■ **Prompt**
Collect every line in the records below that contains the word "para".

■ **Provided data**
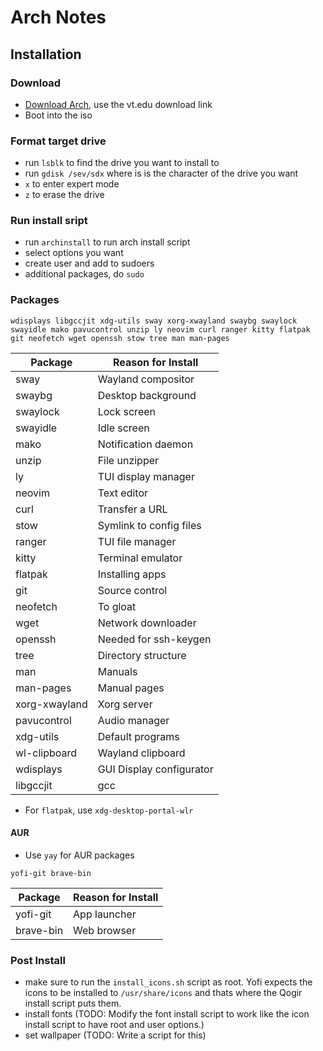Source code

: # Arch Notes

## Installation

### Download

- [Download Arch](https://archlinux.org/download/), use the vt.edu download link
- Boot into the iso

### Format target drive

- run `lsblk` to find the drive you want to install to
- run `gdisk /sev/sdx` where is is the character of the drive you want
- `x` to enter expert mode
- `z` to erase the drive

### Run install sript

- run `archinstall` to run arch install script 
- select options you want
- create user and add to sudoers
- additional packages, do `sudo`

### Packages

`wdisplays libgccjit xdg-utils sway xorg-xwayland swaybg swaylock swayidle mako pavucontrol unzip ly neovim curl ranger kitty flatpak git neofetch wget openssh stow tree man man-pages`

| Package       | Reason for Install       |
|---------------|--------------------------|
| sway          | Wayland compositor       
| swaybg        | Desktop background
| swaylock      | Lock screen
| swayidle      | Idle screen
| mako          | Notification daemon
| unzip         | File unzipper
| ly            | TUI display manager
| neovim        | Text editor
| curl          | Transfer a URL
| stow          | Symlink to config files
| ranger        | TUI file manager
| kitty         | Terminal emulator
| flatpak       | Installing apps
| git           | Source control
| neofetch      | To gloat
| wget          | Network downloader
| openssh       | Needed for ssh-keygen
| tree          | Directory structure
| man           | Manuals
| man-pages     | Manual pages
| xorg-xwayland | Xorg server
| pavucontrol   | Audio manager
| xdg-utils     | Default programs
| wl-clipboard  | Wayland clipboard
| wdisplays     | GUI Display configurator
| libgccjit     | gcc

- For `flatpak`, use `xdg-desktop-portal-wlr`

#### AUR

- Use `yay` for AUR packages

`yofi-git brave-bin`

| Package     | Reason for Install |
|-------------|--------------------|
| yofi-git    | App launcher
| brave-bin   | Web browser

### Post Install

- make sure to run the `install_icons.sh` script as root. Yofi expects the icons to be installed to `/usr/share/icons` and thats where the Qogir install script puts them.
- install fonts (TODO: Modify the font install script to work like the icon install script to have root and user options.)
- set wallpaper (TODO: Write a script for this)

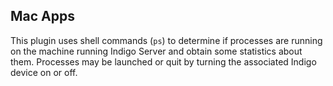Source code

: ## Mac Apps

This plugin uses shell commands (`ps`) to determine if processes are running on the machine running Indigo Server and obtain some statistics about them.  Processes may be launched or quit by turning the associated Indigo device on or off.
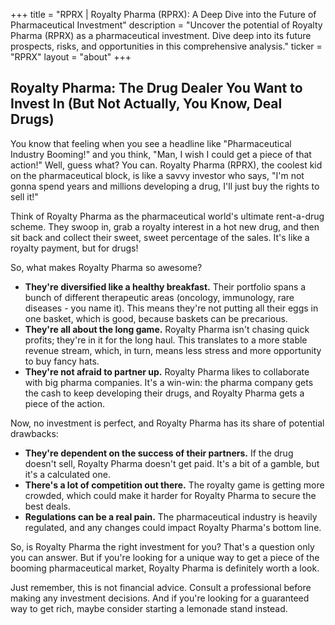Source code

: +++
title = "RPRX |  Royalty Pharma (RPRX): A Deep Dive into the Future of Pharmaceutical Investment"
description = "Uncover the potential of Royalty Pharma (RPRX) as a pharmaceutical investment. Dive deep into its future prospects, risks, and opportunities in this comprehensive analysis."
ticker = "RPRX"
layout = "about"
+++

        


## Royalty Pharma: The Drug Dealer You Want to Invest In (But Not Actually, You Know, Deal Drugs)

You know that feeling when you see a headline like "Pharmaceutical Industry Booming!" and you think, "Man, I wish I could get a piece of that action!" Well, guess what?  You can.  Royalty Pharma (RPRX), the coolest kid on the pharmaceutical block, is like a savvy investor who says, "I'm not gonna spend years and millions developing a drug, I'll just buy the rights to sell it!" 

Think of Royalty Pharma as the pharmaceutical world's ultimate rent-a-drug scheme. They swoop in, grab a royalty interest in a hot new drug, and then sit back and collect their sweet, sweet percentage of the sales.  It's like a royalty payment, but for drugs! 

So, what makes Royalty Pharma so awesome? 

* **They're diversified like a healthy breakfast.**  Their portfolio spans a bunch of different therapeutic areas (oncology, immunology, rare diseases - you name it). This means they're not putting all their eggs in one basket, which is good, because baskets can be precarious.
* **They're all about the long game.**  Royalty Pharma isn't chasing quick profits; they're in it for the long haul.  This translates to a more stable revenue stream, which, in turn, means less stress and more opportunity to buy fancy hats.
* **They're not afraid to partner up.**  Royalty Pharma likes to collaborate with big pharma companies.  It's a win-win:  the pharma company gets the cash to keep developing their drugs, and Royalty Pharma gets a piece of the action.  

Now, no investment is perfect, and Royalty Pharma has its share of potential drawbacks:

* **They're dependent on the success of their partners.**  If the drug doesn't sell, Royalty Pharma doesn't get paid.  It's a bit of a gamble, but it's a calculated one.
* **There's a lot of competition out there.**  The royalty game is getting more crowded, which could make it harder for Royalty Pharma to secure the best deals.
* **Regulations can be a real pain.**  The pharmaceutical industry is heavily regulated, and any changes could impact Royalty Pharma's bottom line.

So, is Royalty Pharma the right investment for you?  That's a question only you can answer.  But if you're looking for a unique way to get a piece of the booming pharmaceutical market, Royalty Pharma is definitely worth a look. 

Just remember, this is not financial advice.  Consult a professional before making any investment decisions.  And if you're looking for a guaranteed way to get rich, maybe consider starting a lemonade stand instead. 

        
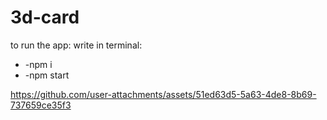 # 3d-card

to run the app:
write in terminal:

* -npm i
* -npm start

https://github.com/user-attachments/assets/51ed63d5-5a63-4de8-8b69-737659ce35f3



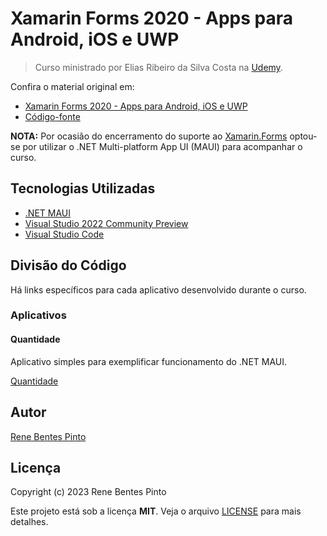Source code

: # Xamarin Forms 2020 - Apps para Android, iOS e UWP

> Curso ministrado por Elias Ribeiro da Silva Costa na [Udemy](https://www.udemy.com).

Confira o material original em:

- [Xamarin Forms 2020 - Apps para Android, iOS e UWP](https://www.udemy.com/course/xamarin-forms-2020-apps-para-android-ios-e-uwp)
- [Código-fonte](https://github.com/Spacedu/XamarinForms2020)

**NOTA:** Por ocasião do encerramento do suporte ao [Xamarin.Forms](https://dotnet.microsoft.com/en-us/platform/support/policy/xamarin) optou-se por utilizar o .NET Multi-platform App UI (MAUI) para acompanhar o curso.

## Tecnologias Utilizadas

- [.NET MAUI](https://dotnet.microsoft.com/en-us/apps/maui)
- [Visual Studio 2022 Community Preview](https://visualstudio.microsoft.com/en-us/vs/preview/)
- [Visual Studio Code](https://code.visualstudio.com/)

## Divisão do Código

Há links específicos para cada aplicativo desenvolvido durante o curso.

### Aplicativos

#### Quantidade

Aplicativo simples para exemplificar funcionamento do .NET MAUI.

[Quantidade](src/Quantidade)

## Autor

[Rene Bentes Pinto](http://github.com/renebentes)

## Licença

Copyright (c) 2023 Rene Bentes Pinto

Este projeto está sob a licença **MIT**. Veja o arquivo [LICENSE](LICENSE) para mais detalhes.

■ **The completed task**
: # Xamarin Forms 2020 - Apps para Android, iOS e UWP
- [Xamarin Forms 2020 - Apps para Android, iOS e UWP](https://www.udemy.com/course/xamarin-forms-2020-apps-para-android-ios-e-uwp)
**NOTA:** Por ocasião do encerramento do suporte ao [Xamarin.Forms](https://dotnet.microsoft.com/en-us/platform/support/policy/xamarin) optou-se por utilizar o .NET Multi-platform App UI (MAUI) para acompanhar o curso.
Há links específicos para cada aplicativo desenvolvido durante o curso.
Aplicativo simples para exemplificar funcionamento do .NET MAUI.
Este projeto está sob a licença **MIT**. Veja o arquivo [LICENSE](LICENSE) para mais detalhes.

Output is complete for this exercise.